Nick Shoulders

Music
Northwest Arkansas
Ozark songbird, Ouachita warbler, anti-colonial yodels for the rural at heart.
Nick Shoulders, holding a violin.

Here to put the “Try” in Country

Wielding an ethereal croon and masterful whistle crafted from a lifetime chasing lizards through the Ozark hills, Nick Shoulders is a sixth-generation Arkansan from Roland, Arkansas, and a proudly Pan-Arkansan artist whose music reflects the breadth and complexity of the state he calls home. A living link to the roots of country music with a penchant for the absurd, he combines his family’s deep ties to regional traditional singing with years of playing to crowded street corners to forge a hybridized form of raucously clever country music: born of forgotten rocky hollers and bred to confront the tensions of the 21st-century South.

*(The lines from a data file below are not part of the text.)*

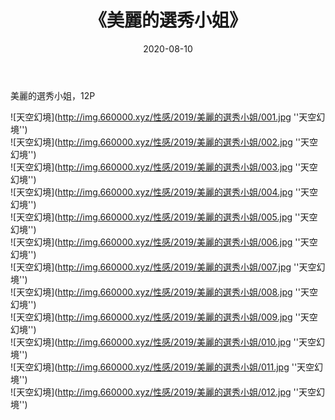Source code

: ﻿---
layout: post
title:  《美麗的選秀小姐》
date:   2020-08-10
img: http://img.660000.xyz/性感/2019/美麗的選秀小姐/000.jpg
categories: [美女, 性感, 泳衣]
---

美麗的選秀小姐，12P



![天空幻境](http://img.660000.xyz/性感/2019/美麗的選秀小姐/001.jpg ''天空幻境'') <br>
![天空幻境](http://img.660000.xyz/性感/2019/美麗的選秀小姐/002.jpg ''天空幻境'') <br>
![天空幻境](http://img.660000.xyz/性感/2019/美麗的選秀小姐/003.jpg ''天空幻境'') <br>
![天空幻境](http://img.660000.xyz/性感/2019/美麗的選秀小姐/004.jpg ''天空幻境'') <br>
![天空幻境](http://img.660000.xyz/性感/2019/美麗的選秀小姐/005.jpg ''天空幻境'') <br>
![天空幻境](http://img.660000.xyz/性感/2019/美麗的選秀小姐/006.jpg ''天空幻境'') <br>
![天空幻境](http://img.660000.xyz/性感/2019/美麗的選秀小姐/007.jpg ''天空幻境'') <br>
![天空幻境](http://img.660000.xyz/性感/2019/美麗的選秀小姐/008.jpg ''天空幻境'') <br>
![天空幻境](http://img.660000.xyz/性感/2019/美麗的選秀小姐/009.jpg ''天空幻境'') <br>
![天空幻境](http://img.660000.xyz/性感/2019/美麗的選秀小姐/010.jpg ''天空幻境'') <br>
![天空幻境](http://img.660000.xyz/性感/2019/美麗的選秀小姐/011.jpg ''天空幻境'') <br>
![天空幻境](http://img.660000.xyz/性感/2019/美麗的選秀小姐/012.jpg ''天空幻境'') <br>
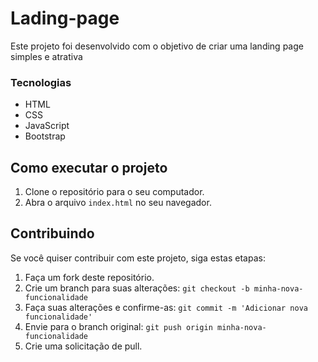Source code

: ﻿# Lading-page

Este projeto foi desenvolvido com o objetivo de criar uma landing page simples e atrativa

### Tecnologias
- HTML
- CSS
- JavaScript
- Bootstrap

## Como executar o projeto

1. Clone o repositório para o seu computador.
2. Abra o arquivo `index.html` no seu navegador.

## Contribuindo

Se você quiser contribuir com este projeto, siga estas etapas:

1. Faça um fork deste repositório.
2. Crie um branch para suas alterações: `git checkout -b minha-nova-funcionalidade`
3. Faça suas alterações e confirme-as: `git commit -m 'Adicionar nova funcionalidade'`
4. Envie para o branch original: `git push origin minha-nova-funcionalidade`
5. Crie uma solicitação de pull.
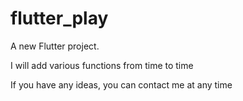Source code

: # flutter_play

A new Flutter project.

I will add various functions from time to time

If you have any ideas, you can contact me at any time
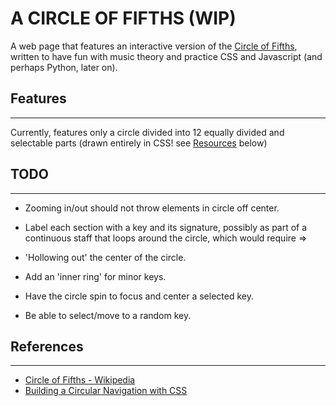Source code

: # A CIRCLE OF FIFTHS (WIP)

A web page that features an interactive version of the [Circle of Fifths](https://en.wikipedia.org/wiki/Circle_of_fifths), written to have fun with music theory and practice CSS and Javascript (and perhaps Python, later on).

## Features
---
Currently, features only a circle divided into 12 equally divided and selectable parts (drawn entirely in CSS! see [Resources](#Resources) below)
    
## TODO
---
+ Zooming in/out should not throw elements in circle off center.

+ Label each section with a key and its signature, possibly as part of a continuous staff that loops around the circle, which would require =>
 
+ 'Hollowing out' the center of the circle.

+ Add an 'inner ring' for minor keys.

+ Have the circle spin to focus and center a selected key.

+ Be able to select/move to a random key.


## References
---
+ [Circle of Fifths - Wikipedia](https://en.wikipedia.org/wiki/Circle_of_fifths)
+ [Building a Circular Navigation with CSS](https://tympanus.net/codrops/2013/08/09/building-a-circular-navigation-with-css-transforms/)

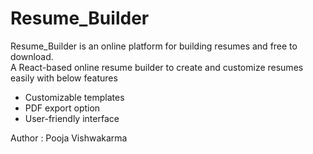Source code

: # Resume_Builder
Resume_Builder is an online platform for building resumes and free to download.
<br>
A React-based online resume builder to create and customize resumes easily with below features
<ul>
  <li>Customizable templates</li>
  <li>PDF export option</li>
  <li>User-friendly interface</li>
</ul>

Author : Pooja Vishwakarma
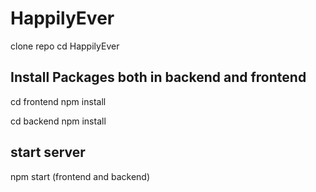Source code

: # HappilyEver

clone repo
cd HappilyEver

## Install Packages both in backend and frontend
cd frontend 
npm install

cd backend
npm install

## start server 
npm start (frontend and backend)
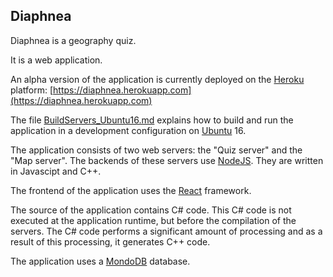 ## Diaphnea

Diaphnea is a geography quiz.

It is a web application.

An alpha version of the application is currently deployed on the [Heroku](https://www.heroku.com/) platform: [https://diaphnea.herokuapp.com](https://diaphnea.herokuapp.com)

The file [BuildServers_Ubuntu16.md](https://github.com/ChrL73/Diaphnea/blob/master/BuildServers_Ubuntu16.md) explains how to build and run the application in a development configuration on [Ubuntu](https://www.ubuntu.com/) 16.

The application consists of two web servers: the "Quiz server" and the "Map server".
The backends of these servers use [NodeJS](https://nodejs.org). They are written in Javascipt and C++.

The frontend of the application uses the [React](https://reactjs.org/) framework.

The source of the application contains C# code. This C# code is not executed at the application runtime, but before the compilation of the servers. The C# code performs a significant amount of processing and as a result of this processing, it generates C++ code.

The application uses a [MondoDB](https://www.mongodb.com/) database.
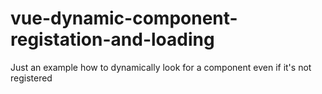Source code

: # vue-dynamic-component-registation-and-loading
Just an example how to dynamically look for a component even if it's not registered
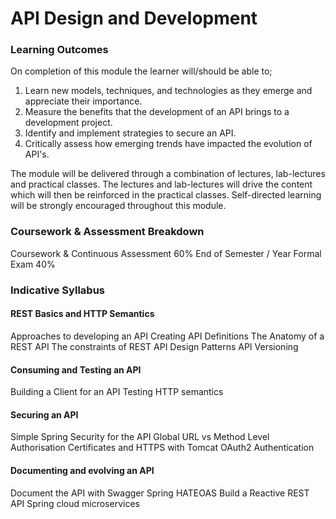 # API Design and Development

### Learning Outcomes

On completion of this module the learner will/should be able to;
1. Learn new models, techniques, and technologies as they emerge and appreciate their importance.
2. Measure the benefits that the development of an API brings to a development project.
3. Identify and implement strategies to secure an API.
4. Critically assess how emerging trends have impacted the evolution of API's.

The module will be delivered through a combination of lectures, lab-lectures and practical classes. The lectures and lab-lectures will drive the content which will then be reinforced in the practical classes. Self-directed learning will be strongly encouraged throughout this module.

### Coursework & Assessment Breakdown
Coursework & Continuous Assessment 60%
End of Semester / Year Formal Exam 40%



### Indicative Syllabus

#### REST Basics and HTTP Semantics
Approaches to developing an API
Creating API Definitions
The Anatomy of a REST API
The constraints of REST
API Design Patterns
API Versioning

 
#### Consuming and Testing an API
Building a Client for an API
Testing HTTP semantics

 

#### Securing an API
Simple Spring Security for the API
Global URL vs Method Level Authorisation
Certificates and HTTPS with Tomcat
OAuth2
Authentication

#### Documenting and evolving an API
Document the API with Swagger
Spring HATEOAS
Build a Reactive REST API
Spring cloud microservices

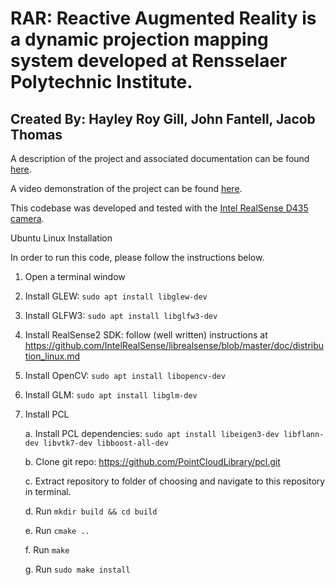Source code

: # RAR: Reactive Augmented Reality is a dynamic projection mapping system developed at Rensselaer Polytechnic Institute.
## Created By: Hayley Roy Gill, John Fantell, Jacob Thomas

A description of the project and associated documentation can be found [here](https://docs.google.com/document/d/1wBSYk6mY-V3U5HuCtDWflDMBsRbJjLrnCX-JDJTwIB0/edit?usp=sharing).

A video demonstration of the project can be found [here](https://youtu.be/G3er5F2yGaY).

This codebase was developed and tested with the [Intel RealSense D435 camera](https://www.intelrealsense.com/depth-camera-d435/). 

Ubuntu Linux Installation

In order to run this code, please follow the instructions below.

1. Open a terminal window

2. Install GLEW: `sudo apt install libglew-dev`

3. Install GLFW3: `sudo apt install libglfw3-dev`

4. Install RealSense2 SDK: follow (well written) instructions at https://github.com/IntelRealSense/librealsense/blob/master/doc/distribution_linux.md

5. Install OpenCV: `sudo apt install libopencv-dev`

6. Install GLM: `sudo apt install libglm-dev`

7. Install PCL

    a. Install PCL dependencies: `sudo apt install libeigen3-dev libflann-dev libvtk7-dev libboost-all-dev`
    
    b. Clone git repo: https://github.com/PointCloudLibrary/pcl.git

    c. Extract repository to folder of choosing and navigate to this repository in terminal.

    d. Run `mkdir build && cd build`
    
    e. Run `cmake ..`
    
    f. Run `make`
    
    g. Run `sudo make install`
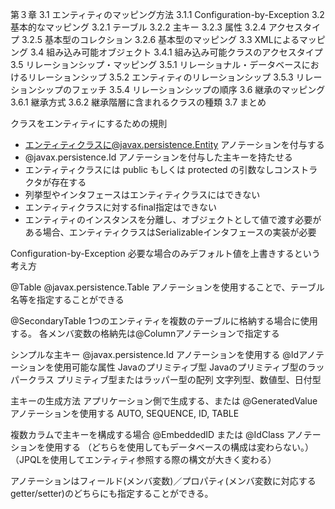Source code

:  第３章
3.1 エンティティのマッピング方法
3.1.1 Configuration-by-Exception
3.2 基本的なマッピング
3.2.1 テーブル
3.2.2 主キー
3.2.3 属性
3.2.4 アクセスタイプ
3.2.5 基本型のコレクション
3.2.6 基本型のマッピング
3.3 XMLによるマッピング
3.4 組み込み可能オブジェクト
3.4.1 組み込み可能クラスのアクセスタイプ
3.5 リレーションシップ・マッピング
3.5.1 リレーショナル・データベースにおけるリレーションシップ
3.5.2 エンティティのリレーションシップ
3.5.3 リレーションシップのフェッチ
3.5.4 リレーションシップの順序
3.6 継承のマッピング
3.6.1 継承方式
3.6.2 継承階層に含まれるクラスの種類
3.7 まとめ

クラスをエンティティにするための規則
- エンティティクラスに@javax.persistence.Entity アノテーションを付与する
- @javax.persistence.Id アノテーションを付与した主キーを持たせる
- エンティティクラスには public もしくは protected の引数なしコンストラクタが存在する
- 列挙型やインタフェースはエンティティクラスにはできない
- エンティティクラスに対するfinal指定はできない
- エンティティのインスタンスを分離し、オブジェクトとして値で渡す必要がある場合、エンティティクラスはSerializableインタフェースの実装が必要

Configuration-by-Exception
必要な場合のみデフォルト値を上書きするという考え方

@Table
@javax.persistence.Table アノテーションを使用することで、テーブル名等を指定することができる

@SecondaryTable
1つのエンティティを複数のテーブルに格納する場合に使用する。
各メンバ変数の格納先は@Columnアノテーションで指定する

シンプルな主キー
@javax.persistence.Id アノテーションを使用する
@Idアノテーションを使用可能な属性
Javaのプリミティブ型
Javaのプリミティブ型のラッパークラス
プリミティブ型またはラッパー型の配列
文字列型、数値型、日付型

主キーの生成方法
アプリケーション側で生成する、または @GeneratedValueアノテーションを使用する
AUTO, SEQUENCE, ID, TABLE 

複数カラムで主キーを構成する場合
@EmbeddedID または @IdClass アノテーションを使用する
（どちらを使用してもデータベースの構成は変わらない。）
（JPQLを使用してエンティティ参照する際の構文が大きく変わる）

アノテーションはフィールド(メンバ変数)／プロパティ(メンバ変数に対応するgetter/setter)のどちらにも指定することができる。


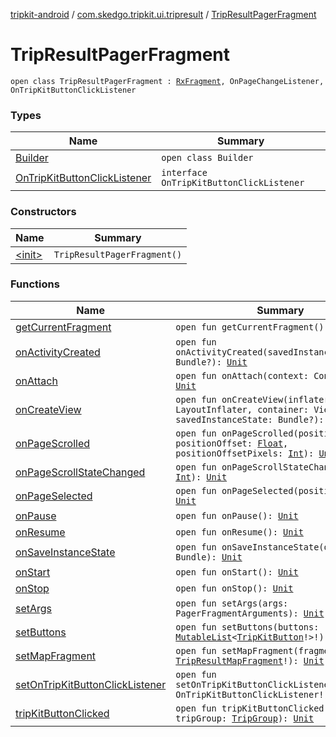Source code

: [tripkit-android](../../index.md) / [com.skedgo.tripkit.ui.tripresult](../index.md) / [TripResultPagerFragment](./index.md)

# TripResultPagerFragment

`open class TripResultPagerFragment : `[`RxFragment`](../../com.skedgo.tripkit.ui.core.rxlifecyclecomponents/-rx-fragment/index.md)`, OnPageChangeListener, OnTripKitButtonClickListener`

### Types

| Name | Summary |
|---|---|
| [Builder](-builder/index.md) | `open class Builder` |
| [OnTripKitButtonClickListener](-on-trip-kit-button-click-listener/index.md) | `interface OnTripKitButtonClickListener` |

### Constructors

| Name | Summary |
|---|---|
| [&lt;init&gt;](-init-.md) | `TripResultPagerFragment()` |

### Functions

| Name | Summary |
|---|---|
| [getCurrentFragment](get-current-fragment.md) | `open fun getCurrentFragment(): Fragment!` |
| [onActivityCreated](on-activity-created.md) | `open fun onActivityCreated(savedInstanceState: Bundle?): `[`Unit`](https://kotlinlang.org/api/latest/jvm/stdlib/kotlin/-unit/index.html) |
| [onAttach](on-attach.md) | `open fun onAttach(context: Context): `[`Unit`](https://kotlinlang.org/api/latest/jvm/stdlib/kotlin/-unit/index.html) |
| [onCreateView](on-create-view.md) | `open fun onCreateView(inflater: LayoutInflater, container: ViewGroup?, savedInstanceState: Bundle?): View?` |
| [onPageScrolled](on-page-scrolled.md) | `open fun onPageScrolled(position: `[`Int`](https://kotlinlang.org/api/latest/jvm/stdlib/kotlin/-int/index.html)`, positionOffset: `[`Float`](https://kotlinlang.org/api/latest/jvm/stdlib/kotlin/-float/index.html)`, positionOffsetPixels: `[`Int`](https://kotlinlang.org/api/latest/jvm/stdlib/kotlin/-int/index.html)`): `[`Unit`](https://kotlinlang.org/api/latest/jvm/stdlib/kotlin/-unit/index.html) |
| [onPageScrollStateChanged](on-page-scroll-state-changed.md) | `open fun onPageScrollStateChanged(state: `[`Int`](https://kotlinlang.org/api/latest/jvm/stdlib/kotlin/-int/index.html)`): `[`Unit`](https://kotlinlang.org/api/latest/jvm/stdlib/kotlin/-unit/index.html) |
| [onPageSelected](on-page-selected.md) | `open fun onPageSelected(position: `[`Int`](https://kotlinlang.org/api/latest/jvm/stdlib/kotlin/-int/index.html)`): `[`Unit`](https://kotlinlang.org/api/latest/jvm/stdlib/kotlin/-unit/index.html) |
| [onPause](on-pause.md) | `open fun onPause(): `[`Unit`](https://kotlinlang.org/api/latest/jvm/stdlib/kotlin/-unit/index.html) |
| [onResume](on-resume.md) | `open fun onResume(): `[`Unit`](https://kotlinlang.org/api/latest/jvm/stdlib/kotlin/-unit/index.html) |
| [onSaveInstanceState](on-save-instance-state.md) | `open fun onSaveInstanceState(outState: Bundle): `[`Unit`](https://kotlinlang.org/api/latest/jvm/stdlib/kotlin/-unit/index.html) |
| [onStart](on-start.md) | `open fun onStart(): `[`Unit`](https://kotlinlang.org/api/latest/jvm/stdlib/kotlin/-unit/index.html) |
| [onStop](on-stop.md) | `open fun onStop(): `[`Unit`](https://kotlinlang.org/api/latest/jvm/stdlib/kotlin/-unit/index.html) |
| [setArgs](set-args.md) | `open fun setArgs(args: PagerFragmentArguments): `[`Unit`](https://kotlinlang.org/api/latest/jvm/stdlib/kotlin/-unit/index.html) |
| [setButtons](set-buttons.md) | `open fun setButtons(buttons: `[`MutableList`](https://kotlinlang.org/api/latest/jvm/stdlib/kotlin.collections/-mutable-list/index.html)`<`[`TripKitButton`](../../com.skedgo.tripkit.ui.model/-trip-kit-button/index.md)`!>!): `[`Unit`](https://kotlinlang.org/api/latest/jvm/stdlib/kotlin/-unit/index.html) |
| [setMapFragment](set-map-fragment.md) | `open fun setMapFragment(fragment: `[`TripResultMapFragment`](../-trip-result-map-fragment/index.md)`!): `[`Unit`](https://kotlinlang.org/api/latest/jvm/stdlib/kotlin/-unit/index.html) |
| [setOnTripKitButtonClickListener](set-on-trip-kit-button-click-listener.md) | `open fun setOnTripKitButtonClickListener(listener: OnTripKitButtonClickListener!): `[`Unit`](https://kotlinlang.org/api/latest/jvm/stdlib/kotlin/-unit/index.html) |
| [tripKitButtonClicked](trip-kit-button-clicked.md) | `open fun tripKitButtonClicked(id: `[`String`](https://kotlinlang.org/api/latest/jvm/stdlib/kotlin/-string/index.html)`, tripGroup: `[`TripGroup`](../../skedgo.tripkit.routing/-trip-group/index.md)`): `[`Unit`](https://kotlinlang.org/api/latest/jvm/stdlib/kotlin/-unit/index.html) |
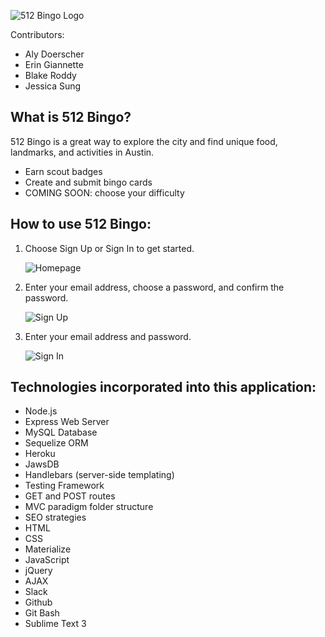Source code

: ![512 Bingo Logo](https://cloud.githubusercontent.com/assets/18690072/20717314/b969dd64-b61a-11e6-8227-77fbba6cddda.png)

Contributors: 
* Aly Doerscher
* Erin Giannette
* Blake Roddy
* Jessica Sung


## What is 512 Bingo?

512 Bingo is a great way to explore the city and find unique food, landmarks, and activities in Austin. 
* Earn scout badges 
* Create and submit bingo cards
* COMING SOON: choose your difficulty


## How to use 512 Bingo:
1. Choose Sign Up or Sign In to get started.

    ![Homepage](https://cloud.githubusercontent.com/assets/18690072/20720802/36e840e0-b626-11e6-83aa-254b001bc0a4.png)

2. Enter your email address, choose a password, and confirm the password.

    ![Sign Up](https://cloud.githubusercontent.com/assets/18690072/20720819/46293046-b626-11e6-9266-9b500b87103c.png)

3. Enter your email address and password.

    ![Sign In](https://cloud.githubusercontent.com/assets/18690072/20720837/5b9ede6c-b626-11e6-8bac-6727232309f7.png)


## Technologies incorporated into this application:
* Node.js
* Express Web Server
* MySQL Database
* Sequelize ORM
* Heroku
* JawsDB
* Handlebars (server-side templating)
* Testing Framework 
* GET and POST routes
* MVC paradigm folder structure
* SEO strategies
* HTML
* CSS
* Materialize
* JavaScript
* jQuery
* AJAX
* Slack
* Github
* Git Bash
* Sublime Text 3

As evidenced by his surreal album art and anachronistic songwriting, Nick’s creative output is steeped in the complicated history of rural Arkansas, while serving as a conscious rebuke of country music’s blind allegiance to historical seats of power and repression. Though often associated with the Ozarks, Shoulders’ work embraces a broader Arkansas identity, drawing connections across landscapes, communities, and traditions that transcend regional boundaries.

With a kind word and a mean yodel, Nick hopes to put the “Try” in country.